**Given records**
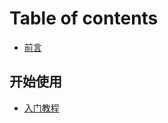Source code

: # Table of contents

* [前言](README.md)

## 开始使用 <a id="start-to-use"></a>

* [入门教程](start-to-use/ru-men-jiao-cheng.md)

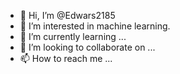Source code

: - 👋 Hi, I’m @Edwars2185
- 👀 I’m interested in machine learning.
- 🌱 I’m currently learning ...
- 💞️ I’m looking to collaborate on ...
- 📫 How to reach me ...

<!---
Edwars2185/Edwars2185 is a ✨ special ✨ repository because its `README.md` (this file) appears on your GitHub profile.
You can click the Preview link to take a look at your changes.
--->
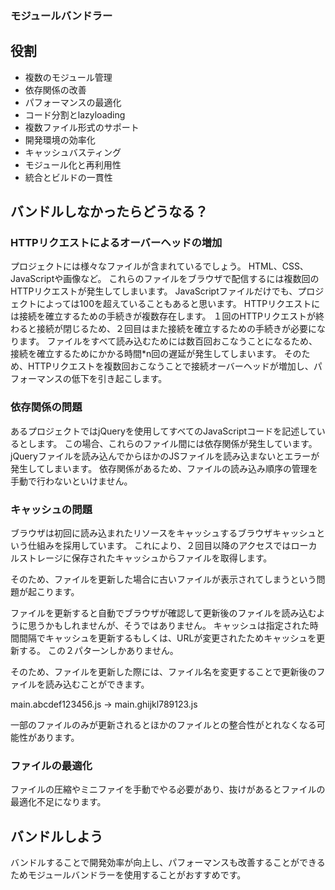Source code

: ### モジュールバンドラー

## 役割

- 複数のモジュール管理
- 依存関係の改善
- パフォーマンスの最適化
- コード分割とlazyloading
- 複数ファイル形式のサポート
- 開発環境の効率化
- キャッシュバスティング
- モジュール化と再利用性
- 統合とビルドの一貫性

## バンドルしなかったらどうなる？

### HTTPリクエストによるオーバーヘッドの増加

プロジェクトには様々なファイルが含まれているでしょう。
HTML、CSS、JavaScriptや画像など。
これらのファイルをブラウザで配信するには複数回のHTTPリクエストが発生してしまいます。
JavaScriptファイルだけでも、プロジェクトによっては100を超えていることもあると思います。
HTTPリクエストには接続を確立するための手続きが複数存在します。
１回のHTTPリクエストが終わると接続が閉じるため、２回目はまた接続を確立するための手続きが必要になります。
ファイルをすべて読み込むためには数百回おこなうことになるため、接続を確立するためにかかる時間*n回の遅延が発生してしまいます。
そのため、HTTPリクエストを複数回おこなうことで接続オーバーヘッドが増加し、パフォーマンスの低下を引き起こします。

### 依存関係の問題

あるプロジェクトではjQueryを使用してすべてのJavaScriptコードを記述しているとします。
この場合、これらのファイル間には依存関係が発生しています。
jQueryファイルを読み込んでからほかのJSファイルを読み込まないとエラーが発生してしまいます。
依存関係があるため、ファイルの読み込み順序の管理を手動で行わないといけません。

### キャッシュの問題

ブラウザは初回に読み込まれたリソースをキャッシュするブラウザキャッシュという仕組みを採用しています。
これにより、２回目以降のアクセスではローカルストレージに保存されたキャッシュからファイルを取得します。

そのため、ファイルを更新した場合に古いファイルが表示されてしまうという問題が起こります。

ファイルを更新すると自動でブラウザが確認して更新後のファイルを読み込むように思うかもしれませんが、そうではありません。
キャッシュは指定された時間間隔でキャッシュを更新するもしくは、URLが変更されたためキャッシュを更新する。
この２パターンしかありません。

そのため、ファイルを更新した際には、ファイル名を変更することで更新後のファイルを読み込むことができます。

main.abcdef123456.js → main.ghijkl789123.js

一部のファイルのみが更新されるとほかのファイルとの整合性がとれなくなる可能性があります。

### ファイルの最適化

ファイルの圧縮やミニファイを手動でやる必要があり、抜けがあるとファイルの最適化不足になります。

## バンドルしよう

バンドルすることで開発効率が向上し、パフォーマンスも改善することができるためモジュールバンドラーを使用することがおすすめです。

**Exercise directions**
Set down the records precisely as they appear. Any picture stays out.

**Answer to this task**
Source code

: # Table of contents

* [前言](README.md)

## 开始使用 <a id="start-to-use"></a>

* [入门教程](start-to-use/ru-men-jiao-cheng.md)

Source code

: - 👋 Hi, I’m @Edwars2185
- 👀 I’m interested in machine learning.
- 🌱 I’m currently learning ...
- 💞️ I’m looking to collaborate on ...
- 📫 How to reach me ...

<!---
Edwars2185/Edwars2185 is a ✨ special ✨ repository because its `README.md` (this file) appears on your GitHub profile.
You can click the Preview link to take a look at your changes.
--->
Source code

: ### モジュールバンドラー

## 役割

- 複数のモジュール管理
- 依存関係の改善
- パフォーマンスの最適化
- コード分割とlazyloading
- 複数ファイル形式のサポート
- 開発環境の効率化
- キャッシュバスティング
- モジュール化と再利用性
- 統合とビルドの一貫性

## バンドルしなかったらどうなる？

### HTTPリクエストによるオーバーヘッドの増加

プロジェクトには様々なファイルが含まれているでしょう。
HTML、CSS、JavaScriptや画像など。
これらのファイルをブラウザで配信するには複数回のHTTPリクエストが発生してしまいます。
JavaScriptファイルだけでも、プロジェクトによっては100を超えていることもあると思います。
HTTPリクエストには接続を確立するための手続きが複数存在します。
１回のHTTPリクエストが終わると接続が閉じるため、２回目はまた接続を確立するための手続きが必要になります。
ファイルをすべて読み込むためには数百回おこなうことになるため、接続を確立するためにかかる時間*n回の遅延が発生してしまいます。
そのため、HTTPリクエストを複数回おこなうことで接続オーバーヘッドが増加し、パフォーマンスの低下を引き起こします。

### 依存関係の問題

あるプロジェクトではjQueryを使用してすべてのJavaScriptコードを記述しているとします。
この場合、これらのファイル間には依存関係が発生しています。
jQueryファイルを読み込んでからほかのJSファイルを読み込まないとエラーが発生してしまいます。
依存関係があるため、ファイルの読み込み順序の管理を手動で行わないといけません。

### キャッシュの問題

ブラウザは初回に読み込まれたリソースをキャッシュするブラウザキャッシュという仕組みを採用しています。
これにより、２回目以降のアクセスではローカルストレージに保存されたキャッシュからファイルを取得します。

そのため、ファイルを更新した場合に古いファイルが表示されてしまうという問題が起こります。

ファイルを更新すると自動でブラウザが確認して更新後のファイルを読み込むように思うかもしれませんが、そうではありません。
キャッシュは指定された時間間隔でキャッシュを更新するもしくは、URLが変更されたためキャッシュを更新する。
この２パターンしかありません。

そのため、ファイルを更新した際には、ファイル名を変更することで更新後のファイルを読み込むことができます。

main.abcdef123456.js → main.ghijkl789123.js

一部のファイルのみが更新されるとほかのファイルとの整合性がとれなくなる可能性があります。

### ファイルの最適化

ファイルの圧縮やミニファイを手動でやる必要があり、抜けがあるとファイルの最適化不足になります。

## バンドルしよう

バンドルすることで開発効率が向上し、パフォーマンスも改善することができるためモジュールバンドラーを使用することがおすすめです。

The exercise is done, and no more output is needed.